Я плеснул себе в лицо, провел руками по лицу и затылку. Несколько капель, скатившись за шиворот, действительно вызвали дрожь в теле.

От родника к дому вела узенькая тропинка, посыпанная, как и двор бабушки Тенфе, белой галькой. Дядя Шах-Буба шел впереди.
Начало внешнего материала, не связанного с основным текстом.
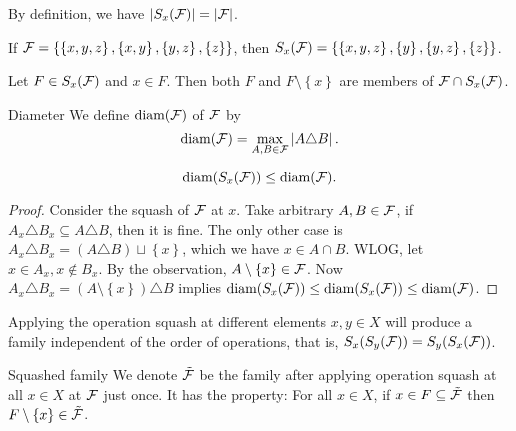 \begin{remark}
    By definition, we have $|S_x(\mathcal{F})|=|\mathcal{F}|$.
\end{remark}

\begin{example}[exp:]{}
    If $\mathcal{F}=\left\{\left\{x,y,z\right\},\left\{x,y\right\},\left\{y,z\right\},\left\{z\right\}\right\}$, then $S_x(\mathcal{F})=\left\{\left\{x,y,z\right\},\left\{y\right\},\left\{y,z\right\},\left\{z\right\}\right\}$.
\end{example}

\begin{observation}[obv:]{}
    Let $F\in S_x(\mathcal{F})$ and $x\in F$. Then both $F$ and $F\setminus \left\{x\right\}$ are members of $\mathcal{F}\cap S_x(\mathcal{F})$.
\end{observation}

\begin{definition}[def:]{Diameter}
    We define  $\textnormal{diam}(\mathcal{F})$ of $\mathcal{F}$ by
    \[\textnormal{diam}(\mathcal{F})=\max_{A,B\in \mathcal{F}}\left|A\triangle B\right|.\]
\end{definition}

\begin{proposition}[pps:]{}
    \[\textnormal{diam}(S_x(\mathcal{F}))\leq \textnormal{diam}(\mathcal{F}).\]
\end{proposition}

\begin{proof}
    Consider the squash of $\mathcal{F}$ at $x$. Take arbitrary $A,B\in \mathcal{F}$, if $A_x\triangle B_x\subseteq A\triangle B$, then it is fine. The only other case is $A_x\triangle B_x=(A\triangle B)\sqcup\left\{x\right\}$, which we have $x\in A\cap B$. WLOG, let $x\in A_x, x\notin B_x$. By the observation, $A\setminus \left\{x\right\}\in \mathcal{F}$. Now $A_x\triangle B_x=(A\setminus \left\{x\right\})\triangle B$ implies $\textnormal{diam}(S_x(\mathcal{F}))\leq \textnormal{diam}(S_x(\mathcal{F}))\leq \textnormal{diam}(\mathcal{F})$.
\end{proof}

\begin{remark}
    Applying the operation squash at different elements $x,y\in X$ will produce a family independent of the order of operations, that is, $S_x(S_y(\mathcal{F}))=S_y(S_x(\mathcal{F}))$.
\end{remark}

\begin{definition}[def:]{Squashed family}
    We denote $\tilde{\mathcal{F}}$ be the family after applying operation squash at all $x\in X$ at $\mathcal{F}$ just once. It has the property: 
    For all $x\in X$, if $x\in F\subseteq \tilde{\mathcal{F}}$ then $F\setminus \left\{x\right\}\in \tilde{\mathcal{F}}$.
\end{definition}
Цавдар плавно, горделиво парил у нас над головой. Казалось, что он забылся и его, пребывающего во сне, горный ветерок носит по небу. Интересно, из какого родника он пьет? – думал я. – Из водопадов Красной горы, – всплывал ответ в моем сердце. – Воду, падающую сверху, разбивающуюся о камни и брызгами отбрасываемую обратно, он хватает еще в воздухе, словно охотясь… Я бы хотел эту картину, возникающую в мыслях, наблюдать наяву…
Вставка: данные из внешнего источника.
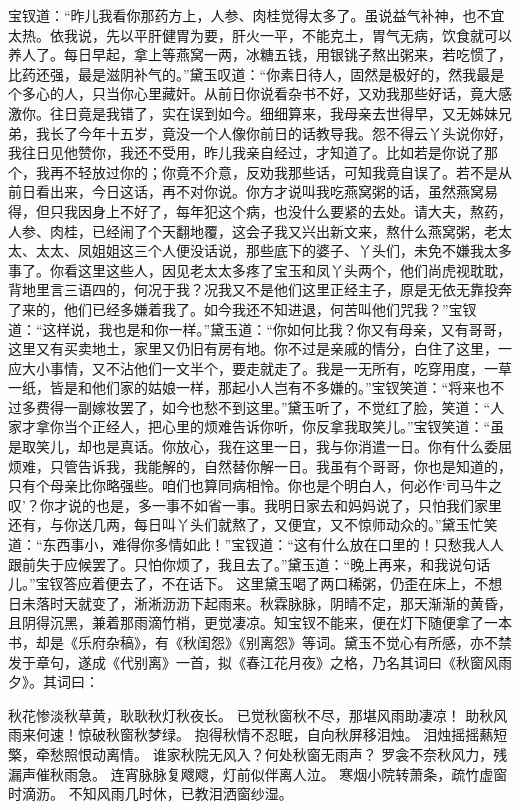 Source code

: \documentclass[12pt,oneside]{book}
\begin{document}
宝钗道：“昨儿我看你那药方上，人参、肉桂觉得太多了。虽说益气补神，也不宜太热。依我说，先以平肝健胃为要，肝火一平，不能克土，胃气无病，饮食就可以养人了。每日早起，拿上等燕窝一两，冰糖五钱，用银铫子熬出粥来，若吃惯了，比药还强，最是滋阴补气的。”黛玉叹道：“你素日待人，固然是极好的，然我最是个多心的人，只当你心里藏奸。从前日你说看杂书不好，又劝我那些好话，竟大感激你。往日竟是我错了，实在误到如今。细细算来，我母亲去世得早，又无姊妹兄弟，我长了今年十五岁，竟没一个人像你前日的话教导我。怨不得云丫头说你好，我往日见他赞你，我还不受用，昨儿我亲自经过，才知道了。比如若是你说了那个，我再不轻放过你的；你竟不介意，反劝我那些话，可知我竟自误了。若不是从前日看出来，今日这话，再不对你说。你方才说叫我吃燕窝粥的话，虽然燕窝易得，但只我因身上不好了，每年犯这个病，也没什么要紧的去处。请大夫，熬药，人参、肉桂，已经闹了个天翻地覆，这会子我又兴出新文来，熬什么燕窝粥，老太太、太太、凤姐姐这三个人便没话说，那些底下的婆子、丫头们，未免不嫌我太多事了。你看这里这些人，因见老太太多疼了宝玉和凤丫头两个，他们尚虎视耽耽，背地里言三语四的，何况于我？况我又不是他们这里正经主子，原是无依无靠投奔了来的，他们已经多嫌着我了。如今我还不知进退，何苦叫他们咒我？”宝钗道：“这样说，我也是和你一样。”黛玉道：“你如何比我？你又有母亲，又有哥哥，这里又有买卖地土，家里又仍旧有房有地。你不过是亲戚的情分，白住了这里，一应大小事情，又不沾他们一文半个，要走就走了。我是一无所有，吃穿用度，一草一纸，皆是和他们家的姑娘一样，那起小人岂有不多嫌的。”宝钗笑道：“将来也不过多费得一副嫁妆罢了，如今也愁不到这里。”黛玉听了，不觉红了脸，笑道：“人家才拿你当个正经人，把心里的烦难告诉你听，你反拿我取笑儿。”宝钗笑道：“虽是取笑儿，却也是真话。你放心，我在这里一日，我与你消遣一日。你有什么委屈烦难，只管告诉我，我能解的，自然替你解一日。我虽有个哥哥，你也是知道的，只有个母亲比你略强些。咱们也算同病相怜。你也是个明白人，何必作‘司马牛之叹’？你才说的也是，多一事不如省一事。我明日家去和妈妈说了，只怕我们家里还有，与你送几两，每日叫丫头们就熬了，又便宜，又不惊师动众的。”黛玉忙笑道：“东西事小，难得你多情如此！”宝钗道：“这有什么放在口里的！只愁我人人跟前失于应候罢了。只怕你烦了，我且去了。”黛玉道：“晚上再来，和我说句话儿。”宝钗答应着便去了，不在话下。
这里黛玉喝了两口稀粥，仍歪在床上，不想日未落时天就变了，淅淅沥沥下起雨来。秋霖脉脉，阴晴不定，那天渐渐的黄昏，且阴得沉黑，兼着那雨滴竹梢，更觉凄凉。知宝钗不能来，便在灯下随便拿了一本书，却是《乐府杂稿》，有《秋闺怨》《别离怨》等词。黛玉不觉心有所感，亦不禁发于章句，遂成《代别离》一首，拟《春江花月夜》之格，乃名其词曰《秋窗风雨夕》。其词曰：

秋花惨淡秋草黄，耿耿秋灯秋夜长。
已觉秋窗秋不尽，那堪风雨助凄凉！
助秋风雨来何速！惊破秋窗秋梦绿。
抱得秋情不忍眠，自向秋屏移泪烛。
泪烛摇摇爇短檠，牵愁照恨动离情。
谁家秋院无风入？何处秋窗无雨声？
罗衾不奈秋风力，残漏声催秋雨急。
连宵脉脉复飕飕，灯前似伴离人泣。
寒烟小院转萧条，疏竹虚窗时滴沥。
不知风雨几时休，已教泪洒窗纱湿。
\end{document}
– Сколько можно спать?! Твоих козлят унес орел! – воскликнул дядя Шах-Буба, приближаясь к старушке Тенфе.

Бабушка Тенфе, сидя дремавшая, опустив голову на грудь, как ребенок, мгновенно очнулась.
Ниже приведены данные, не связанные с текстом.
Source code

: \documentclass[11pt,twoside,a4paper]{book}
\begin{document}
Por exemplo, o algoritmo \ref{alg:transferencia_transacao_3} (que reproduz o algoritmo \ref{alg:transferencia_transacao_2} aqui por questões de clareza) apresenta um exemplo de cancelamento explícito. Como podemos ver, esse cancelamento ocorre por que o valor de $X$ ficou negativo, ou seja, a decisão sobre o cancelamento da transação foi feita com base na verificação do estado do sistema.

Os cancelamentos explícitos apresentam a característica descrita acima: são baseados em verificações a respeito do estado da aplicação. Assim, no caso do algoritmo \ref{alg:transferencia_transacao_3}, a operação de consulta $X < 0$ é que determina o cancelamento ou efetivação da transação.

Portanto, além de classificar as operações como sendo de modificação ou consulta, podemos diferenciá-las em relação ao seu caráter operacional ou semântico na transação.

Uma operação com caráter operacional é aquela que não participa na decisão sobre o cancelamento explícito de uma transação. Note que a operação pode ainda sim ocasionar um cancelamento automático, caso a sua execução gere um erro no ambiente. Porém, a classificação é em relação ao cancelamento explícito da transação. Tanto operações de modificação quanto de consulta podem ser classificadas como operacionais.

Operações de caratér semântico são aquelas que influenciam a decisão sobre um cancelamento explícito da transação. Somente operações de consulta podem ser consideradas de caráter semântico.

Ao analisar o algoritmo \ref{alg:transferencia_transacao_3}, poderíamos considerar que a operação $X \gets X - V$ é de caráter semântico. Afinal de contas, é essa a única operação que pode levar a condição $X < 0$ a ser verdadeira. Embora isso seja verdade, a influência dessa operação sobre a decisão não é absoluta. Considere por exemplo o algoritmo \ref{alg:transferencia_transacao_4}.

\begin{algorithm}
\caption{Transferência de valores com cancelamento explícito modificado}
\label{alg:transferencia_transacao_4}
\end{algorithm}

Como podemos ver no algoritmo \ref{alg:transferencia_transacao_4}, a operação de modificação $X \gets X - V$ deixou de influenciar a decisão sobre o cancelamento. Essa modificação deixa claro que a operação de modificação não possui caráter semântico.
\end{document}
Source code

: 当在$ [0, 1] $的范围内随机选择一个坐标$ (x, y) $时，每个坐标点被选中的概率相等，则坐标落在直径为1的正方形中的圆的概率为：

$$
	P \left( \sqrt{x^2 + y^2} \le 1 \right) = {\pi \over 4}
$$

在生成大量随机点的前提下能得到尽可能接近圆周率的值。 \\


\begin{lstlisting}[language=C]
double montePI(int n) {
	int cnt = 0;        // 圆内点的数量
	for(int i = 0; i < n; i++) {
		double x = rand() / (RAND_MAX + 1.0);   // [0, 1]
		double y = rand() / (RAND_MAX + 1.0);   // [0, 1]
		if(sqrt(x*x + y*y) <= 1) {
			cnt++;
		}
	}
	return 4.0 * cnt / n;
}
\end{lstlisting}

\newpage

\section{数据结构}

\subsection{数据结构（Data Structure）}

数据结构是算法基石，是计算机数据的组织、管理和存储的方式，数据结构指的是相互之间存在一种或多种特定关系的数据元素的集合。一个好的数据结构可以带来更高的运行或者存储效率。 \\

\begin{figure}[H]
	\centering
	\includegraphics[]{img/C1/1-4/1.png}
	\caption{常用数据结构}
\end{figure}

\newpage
– Что случилось?! – суматошно вскричала она. Вся она с ног до головы была в черном, как и моя бабушка. Шутку[26], накинутый поверх него платок, покрывающий иссохшее тело, и висящий на ней хилеш[27], подбитый шерстью, длинная булушка[28] под ним – все было черным. Только выглядывающие из-под подола концы штанов черного сукна были оторочены полосками ткани зеленого цвета. Обута она была в черные резиновые галоши. – Не может быть! Оплошала я! – Она приняла всерьез шутку дяди Шах-Бубы, не обращая на нас никакого внимания, затенила глаза высохшей, сплошь в морщинах рукой и посмотрела в сторону козлят. – Нет, нет, не унес, на месте они, – опомнилась и обрадовалась. Теперь она заметила и нас и сама начала шутить: – Куда уж орлу подступиться к моим козлятам! Хотя вы считаете меня за старую развалину, он видит меня другой, чтоб ему упасть со своих небес. Он видит, что моя защита рядом со мной. Он видит! Не слепец же какой-нибудь, востроглазый разбойник. – Старушка взяла в руки двустволку, лежащую на выступе террасы.

– Эй, не принимай гостей с ружьем в руках! Ты только смотри, какого дорогого гостя я к тебе привел! – Дядя Шах-Буба показал на меня.

– Не иначе как Кудрат?! Милый мой, милый! Да помереть мне у ног твоих! – Бабушка Тенфе положила на место ружье, пошла мне навстречу, взяла меня за обе руки и расцеловала их. – Ты пришел, что солнце взошло! Да буду я жертвой тропинок, которые привели тебя! Будь благословен тот, кто привел тебя!

Весь свет души и все тепло, что хранилось в сердце этой старушки, угнетенной горестями и одиночеством, вырвались наружу. Этот свет и тепло мне были знакомы по ее посещениям бабушки. Сладкий язык, ясное лицо, приятные руки – свидетельствовали о богатстве ее души. И одевалась она по-особенному, на старинный манер: носила старинный широкий пояс, украшенный серебряными пластинками, на груди висели серебряные монеты, голову покрывали шутку и шаль неброских расцветок, на ногах – сапожки из мягкой кожи… Лицо у бабушки Тенфе благостно алело; мне казалось, что это цвет языков пламени из-под хара, печи для выпечки хлеба, передался ее лицу и навсегда сохранился на нем.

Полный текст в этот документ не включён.